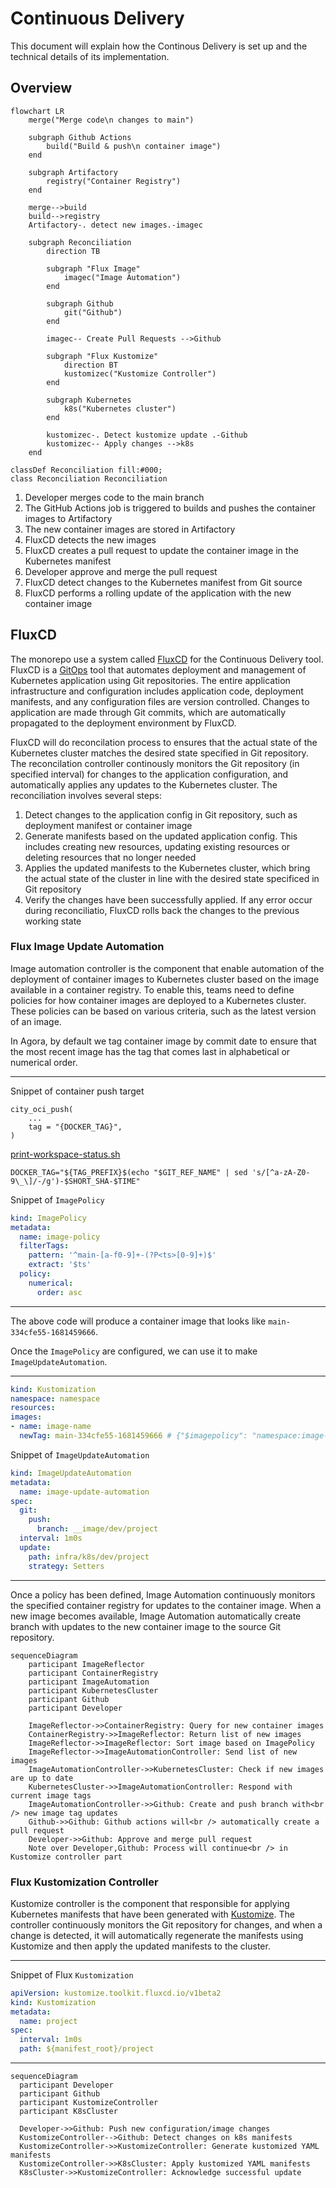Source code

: # Continuous Delivery

This document will explain how the Continous Delivery is set up and the technical details of its implementation.

## Overview

```mermaid
flowchart LR
    merge("Merge code\n changes to main")

    subgraph Github Actions
        build("Build & push\n container image")
    end

    subgraph Artifactory
        registry("Container Registry")
    end

    merge-->build
    build-->registry
    Artifactory-. detect new images.-imagec

    subgraph Reconciliation
        direction TB

        subgraph "Flux Image"
            imagec("Image Automation")
        end

        subgraph Github
            git("Github")
        end

        imagec-- Create Pull Requests -->Github

        subgraph "Flux Kustomize"
            direction BT
            kustomizec("Kustomize Controller")
        end

        subgraph Kubernetes
            k8s("Kubernetes cluster")
        end

        kustomizec-. Detect kustomize update .-Github
        kustomizec-- Apply changes -->k8s
    end

classDef Reconciliation fill:#000;
class Reconciliation Reconciliation
```

1. Developer merges code to the main branch
2. The GitHub Actions job is triggered to builds and pushes the container images to Artifactory
3. The new container images are stored in Artifactory
4. FluxCD detects the new images
5. FluxCD creates a pull request to update the container image in the Kubernetes manifest
6. Developer approve and merge the pull request
7. FluxCD detect changes to the Kubernetes manifest from Git source
8. FluxCD performs a rolling update of the application with the new container image

## FluxCD

The monorepo use a system called [FluxCD](https://fluxcd.io/) for the Continuous Delivery tool. FluxCD is a
[GitOps](https://www.gitops.tech/#what-is-gitops) tool that automates deployment and management of Kubernetes application using Git repositories. The entire application infrastructure and configuration includes application code, deployment manifests, and any configuration files are version controlled. Changes to application are made through Git commits, which are automatically propagated to the deployment environment by FluxCD.

FluxCD will do reconcilation process to ensures that the actual state of the Kubernetes cluster matches the desired state specified in Git repository. The reconcilation controller continously monitors the Git repository (in specified interval) for changes to the application configuration, and automatically applies any updates to the Kubernetes cluster. The reconciliation involves several steps:

1. Detect changes to the application config in Git repository, such as deployment manifest or container image
1. Generate manifests based on the updated application config. This includes creating new resources, 
updating existing resources or deleting resources that no longer needed
1. Applies the updated manifests to the Kubernetes cluster, which bring the actual state of the cluster 
in line with the desired state specificed in Git repository
1. Verify the changes have been successfully applied. If any error occur during reconciliatio, FluxCD rolls back 
the changes to the previous working state

### Flux Image Update Automation

Image automation controller is the component that enable automation of the deployment of container images to 
Kubernetes cluster based on the image available in a container registry. To enable this, teams need to define
policies for how container images are deployed to a Kubernetes cluster. These policies can be based on various 
criteria, such as the latest version of an image.

In Agora, by default we tag container image by commit date to ensure that 
the most recent image has the tag that comes last in alphabetical or numerical order.

---
Snippet of container push target 
```
city_oci_push(
    ...
    tag = "{DOCKER_TAG}",
)
```

[print-workspace-status.sh](https://github.com/wp-wcm/city/blob/41b160f6e8aca8e799228916c037fc0d8cccb334/scripts/print-workspace-status.sh#L19-L22)
```
DOCKER_TAG="${TAG_PREFIX}$(echo "$GIT_REF_NAME" | sed 's/[^a-zA-Z0-9\_\]/-/g')-$SHORT_SHA-$TIME"
```

Snippet of `ImagePolicy`
```yaml
kind: ImagePolicy
metadata:
  name: image-policy
  filterTags:
    pattern: '^main-[a-f0-9]+-(?P<ts>[0-9]+)$'
    extract: '$ts'
  policy:
    numerical:
      order: asc
```
---

The above code will produce a container image that looks like `main-334cfe55-1681459666`.

Once the `ImagePolicy` are configured, we can use it to make `ImageUpdateAutomation`.

---
```yaml
kind: Kustomization
namespace: namespace
resources:
images:
- name: image-name
  newTag: main-334cfe55-1681459666 # {"$imagepolicy": "namespace:image-policy:tag"}
```

Snippet of `ImageUpdateAutomation`
```yaml
kind: ImageUpdateAutomation
metadata:
  name: image-update-automation
spec:
  git:
    push:
      branch: __image/dev/project
  interval: 1m0s
  update:
    path: infra/k8s/dev/project
    strategy: Setters
```
---

Once a policy has been defined, Image Automation continuously monitors the specified container registry for updates 
to the container image. When a new image becomes available, Image Automation automatically create branch with updates
to the new container image to the source Git repository.

```mermaid
sequenceDiagram
    participant ImageReflector
    participant ContainerRegistry
    participant ImageAutomation
    participant KubernetesCluster
    participant Github
    participant Developer

    ImageReflector->>ContainerRegistry: Query for new container images
    ContainerRegistry->>ImageReflector: Return list of new images
    ImageReflector->>ImageReflector: Sort image based on ImagePolicy
    ImageReflector->>ImageAutomationController: Send list of new images
    ImageAutomationController->>KubernetesCluster: Check if new images are up to date
    KubernetesCluster->>ImageAutomationController: Respond with current image tags
    ImageAutomationController->>Github: Create and push branch with<br /> new image tag updates
    Github->>Github: Github actions will<br /> automatically create a pull request
    Developer->>Github: Approve and merge pull request
    Note over Developer,Github: Process will continue<br /> in Kustomize controller part
```

### Flux Kustomization Controller

Kustomize controller is the component that responsible for applying Kubernetes manifests that have been generated 
with [Kustomize](https://kustomize.io/). The controller continuously monitors the Git repository for changes, 
and when a change is detected, it will automatically regenerate the manifests using Kustomize and then apply the 
updated manifests to the cluster.

---
Snippet of Flux `Kustomization`

```yaml
apiVersion: kustomize.toolkit.fluxcd.io/v1beta2
kind: Kustomization
metadata:
  name: project
spec:
  interval: 1m0s
  path: ${manifest_root}/project
```
---

```mermaid
sequenceDiagram
  participant Developer
  participant Github
  participant KustomizeController
  participant K8sCluster
  
  Developer->>Github: Push new configuration/image changes
  KustomizeController-->Github: Detect changes on k8s manifests
  KustomizeController->>KustomizeController: Generate kustomized YAML manifests
  KustomizeController->>K8sCluster: Apply kustomized YAML manifests
  K8sCluster->>KustomizeController: Acknowledge successful update
```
------------------------------
TRY IT:
Only one stretch of the data above is needed. Restate it word for word, from the line containing "Kustomize controller is" through the line containing "with [Kustomize](https://kustomize.io/). The", both ends included.

RESPONSE AREA:
Kustomize controller is the component that responsible for applying Kubernetes manifests that have been generated 
with [Kustomize](https://kustomize.io/). The controller continuously monitors the Git repository for changes, 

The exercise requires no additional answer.